SIMILAR TO expressions translate wildcards where they shouldn't
The following surprising result
SELECT 'a_b' SIMILAR TO '[_[:alpha:]]*',
'a_b' SIMILAR TO '[[:alpha:]_]*';
?column? │ ?column?
══════════╪══════════
t │ f
(1 row)
becomes clear when we look how the expressions are translated to
regular expressions:
EXPLAIN (VERBOSE, GENERIC_PLAN, COSTS OFF)

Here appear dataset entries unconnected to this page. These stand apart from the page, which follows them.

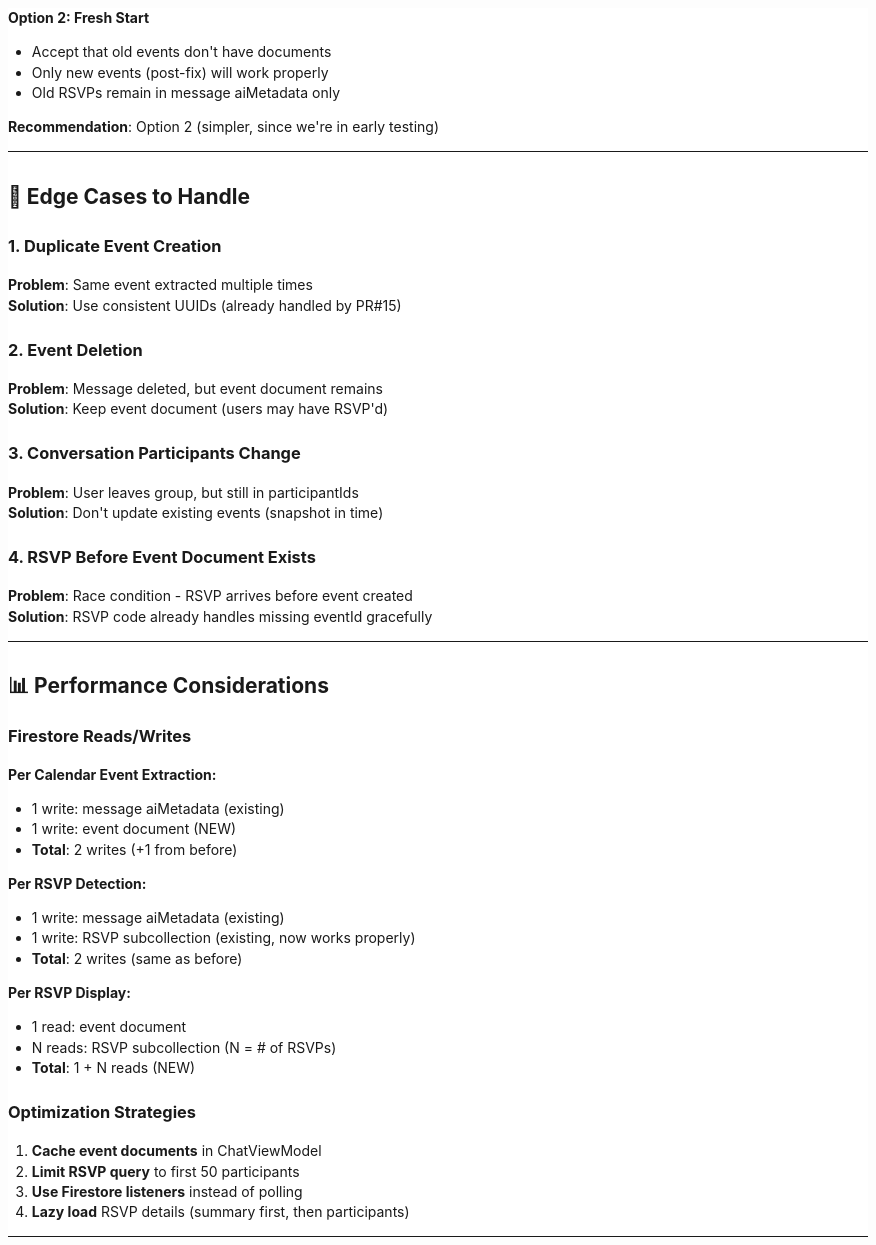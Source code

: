 **Option 2: Fresh Start**
- Accept that old events don't have documents
- Only new events (post-fix) will work properly
- Old RSVPs remain in message aiMetadata only

**Recommendation**: Option 2 (simpler, since we're in early testing)

---

## 🚨 Edge Cases to Handle

### 1. Duplicate Event Creation
**Problem**: Same event extracted multiple times  
**Solution**: Use consistent UUIDs (already handled by PR#15)

### 2. Event Deletion
**Problem**: Message deleted, but event document remains  
**Solution**: Keep event document (users may have RSVP'd)

### 3. Conversation Participants Change
**Problem**: User leaves group, but still in participantIds  
**Solution**: Don't update existing events (snapshot in time)

### 4. RSVP Before Event Document Exists
**Problem**: Race condition - RSVP arrives before event created  
**Solution**: RSVP code already handles missing eventId gracefully

---

## 📊 Performance Considerations

### Firestore Reads/Writes

**Per Calendar Event Extraction:**
- 1 write: message aiMetadata (existing)
- 1 write: event document (NEW)
- **Total**: 2 writes (+1 from before)

**Per RSVP Detection:**
- 1 write: message aiMetadata (existing)
- 1 write: RSVP subcollection (existing, now works properly)
- **Total**: 2 writes (same as before)

**Per RSVP Display:**
- 1 read: event document
- N reads: RSVP subcollection (N = # of RSVPs)
- **Total**: 1 + N reads (NEW)

### Optimization Strategies
1. **Cache event documents** in ChatViewModel
2. **Limit RSVP query** to first 50 participants
3. **Use Firestore listeners** instead of polling
4. **Lazy load** RSVP details (summary first, then participants)

---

SELECT $1 SIMILAR TO '[_[:alpha:]]*',
$1 SIMILAR TO '[[:alpha:]_]*';
QUERY PLAN
══════════════════════════════════════════════════════════════════════════════════
Result
Output: ($1 ~ '^(?:[_[:alpha:]]*)$'::text), ($1 ~ '^(?:[[:alpha:].]*)$'::text)
(2 rows)
The underscore before the [:alpha:] is left alone, but the one after
it gets translated to a period. Now the underscore is a wildcard
that corresponds to the period in regular expressions, but characters
in square brackets should lose their special meaning. The code in
utils/adt/regexp.c doesn't expect that square brackets can be nested.
The attached patch fixes the bug.
Yours,
Laurenz Albe
Attachments:
v1-0001-Fix-SIMILAR-TO-regex-translation.patchtext/x-patch; charset=UTF-8; name=v1-0001-Fix-SIMILAR-TO-regex-translation.patchDownload+28-7
On Thu, May 22, 2025 at 11:18:44PM +0200, Laurenz Albe wrote:
The underscore before the [:alpha:] is left alone, but the one after
it gets translated to a period. Now the underscore is a wildcard
that corresponds to the period in regular expressions, but characters
in square brackets should lose their special meaning. The code in
utils/adt/regexp.c doesn't expect that square brackets can be nested.The attached patch fixes the bug.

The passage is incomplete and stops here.